For many hundreds of thousands of years this large sandstone formation stood proudly at the Bluff headland, witnessing the centuries rolling on like the ocean waves. It was there that Christmas Day in 1497 when Vasco da Gama sailed up the coast in his rickety wooden carrack the 178 ton Sao Gabriel, looking for his route to the East. It was standing like a sentinel in 1685 when the sailors of the ironically named ‘Good Hope’ were wrecked at Rio de Natal (Port Natal). They built a hut on the south shore near the outcrop until being rescued the following year. Also, familiar with this formation were the tribe called the Abakwa Luthuli “People of the Dust’ who used the Bluff which they called IsiBubulunga as a refuge from King Shaka’s marauding Zulu impi and thus survived his ‘Mfecana’. Meticulous mapmaker Lieutenant King would most certainly have recorded it in 1823 during his survey of the Bay and surrounds. It was there in 1824 when 20 year old settler and pioneer Henry Ogle built his kraals and homestead atop the Bluff. Each morning at sunrise and waking he would have seen the landmark below on the shoreline.
And so it was for all those early Durbanites – who could also visit the mound for a look-see, a family picnic and the opportunity to take a scenic photograph. For no citizen of this maritime city considered himself one until he had perched himself like a rooster atop this pile, or had cowered chicken-hearted beneath the the arch of the cave at low tide.
Like a bulwark it managing to withstand the pounding of a myriad Indian Ocean waves, but not the decision of the pratt who determined that it blocked the trajectory of the gun placed at the headland to protect the Port of Durban from German u-boats during World War 2. Would it not have been easier to simply move the gun emplacement? If the ‘Tommy Atkins’ were able to drag a naval gun to the top of Inkwelo Mountain in Northern Natal during the 2nd Anglo-Boer War, then there is simply no excuse. I hope the name of this person can be ascertained so that it can be established like a monumental adjective to idiocy.

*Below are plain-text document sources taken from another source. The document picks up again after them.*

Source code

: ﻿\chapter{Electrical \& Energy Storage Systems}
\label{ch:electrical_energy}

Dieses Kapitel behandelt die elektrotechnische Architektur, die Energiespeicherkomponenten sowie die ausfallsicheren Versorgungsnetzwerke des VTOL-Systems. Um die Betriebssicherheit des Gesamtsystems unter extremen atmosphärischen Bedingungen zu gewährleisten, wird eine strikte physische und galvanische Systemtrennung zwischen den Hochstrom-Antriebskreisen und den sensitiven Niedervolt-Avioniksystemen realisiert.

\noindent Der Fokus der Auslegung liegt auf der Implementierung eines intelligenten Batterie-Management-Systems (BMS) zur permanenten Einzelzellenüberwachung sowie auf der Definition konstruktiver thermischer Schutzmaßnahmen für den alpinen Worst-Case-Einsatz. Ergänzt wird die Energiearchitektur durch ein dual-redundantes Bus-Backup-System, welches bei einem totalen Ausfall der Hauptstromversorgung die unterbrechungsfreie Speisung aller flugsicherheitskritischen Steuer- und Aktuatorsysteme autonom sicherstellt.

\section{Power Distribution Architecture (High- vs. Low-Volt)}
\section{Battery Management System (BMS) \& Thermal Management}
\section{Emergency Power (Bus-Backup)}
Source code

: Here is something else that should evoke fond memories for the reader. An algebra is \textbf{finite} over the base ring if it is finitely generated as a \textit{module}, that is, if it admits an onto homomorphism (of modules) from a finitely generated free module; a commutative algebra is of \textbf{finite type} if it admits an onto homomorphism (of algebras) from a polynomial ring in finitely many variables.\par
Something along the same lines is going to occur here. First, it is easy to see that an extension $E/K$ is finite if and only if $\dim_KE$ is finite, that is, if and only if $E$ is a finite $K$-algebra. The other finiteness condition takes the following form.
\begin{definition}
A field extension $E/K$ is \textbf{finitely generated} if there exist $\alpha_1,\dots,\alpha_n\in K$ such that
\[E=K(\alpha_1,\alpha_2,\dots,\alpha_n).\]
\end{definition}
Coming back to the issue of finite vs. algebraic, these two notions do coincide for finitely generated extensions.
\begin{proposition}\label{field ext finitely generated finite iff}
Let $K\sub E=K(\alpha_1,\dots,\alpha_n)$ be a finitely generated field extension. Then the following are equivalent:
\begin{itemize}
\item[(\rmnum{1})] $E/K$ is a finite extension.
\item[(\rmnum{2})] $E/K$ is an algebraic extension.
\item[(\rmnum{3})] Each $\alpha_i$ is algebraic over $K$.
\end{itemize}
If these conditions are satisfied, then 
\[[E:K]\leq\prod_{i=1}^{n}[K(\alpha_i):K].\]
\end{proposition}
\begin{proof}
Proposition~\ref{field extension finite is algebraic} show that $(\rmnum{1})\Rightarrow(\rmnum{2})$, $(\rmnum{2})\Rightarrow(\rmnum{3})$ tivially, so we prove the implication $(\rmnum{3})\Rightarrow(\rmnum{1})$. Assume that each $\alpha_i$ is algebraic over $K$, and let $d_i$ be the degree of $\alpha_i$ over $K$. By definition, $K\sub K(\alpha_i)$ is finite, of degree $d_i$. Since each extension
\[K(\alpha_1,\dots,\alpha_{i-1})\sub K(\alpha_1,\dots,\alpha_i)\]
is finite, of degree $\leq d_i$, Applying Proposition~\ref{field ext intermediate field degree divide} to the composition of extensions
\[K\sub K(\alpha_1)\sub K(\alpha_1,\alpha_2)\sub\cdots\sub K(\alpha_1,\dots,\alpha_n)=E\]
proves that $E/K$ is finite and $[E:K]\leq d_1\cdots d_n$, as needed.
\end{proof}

Cave Rock can be seen in this painting at the headland of the Bluff.
Cave Rock is marked on this map as the dark spot just off the tip of the Bluff.
(above) A remarkable photograph of the headland to the Bluff, with the remnants of Cave Rock still visible as a pile of rocks in the left lower quadrant of the image.
(above) A photograph taken from the southern breakwater (South Pier) of the Bluff with Cave Rock visible on the far left.
(above) A drawing of Cave Rock by the Durban artist Cathcart W. Methven, 1891.
(above) Cave Rock by the South African artist Maggie Loubser.
(above) A surrealistic landscape painting of Cave Rock by Gabriel Cartwright Marks, 2017. Gabriel is a scholar at Durban High School. It is evident from this provocative painting that this landmark (although long gone) exerts a fascination in the minds of Durbanites, long after its destruction.
(above) A photograph of a Photographer setting up his camera at Cave Rock.
(above) Cave Rock photographed in 1913.
(above) A photograph of Cave Rock being pounded by heavy surf.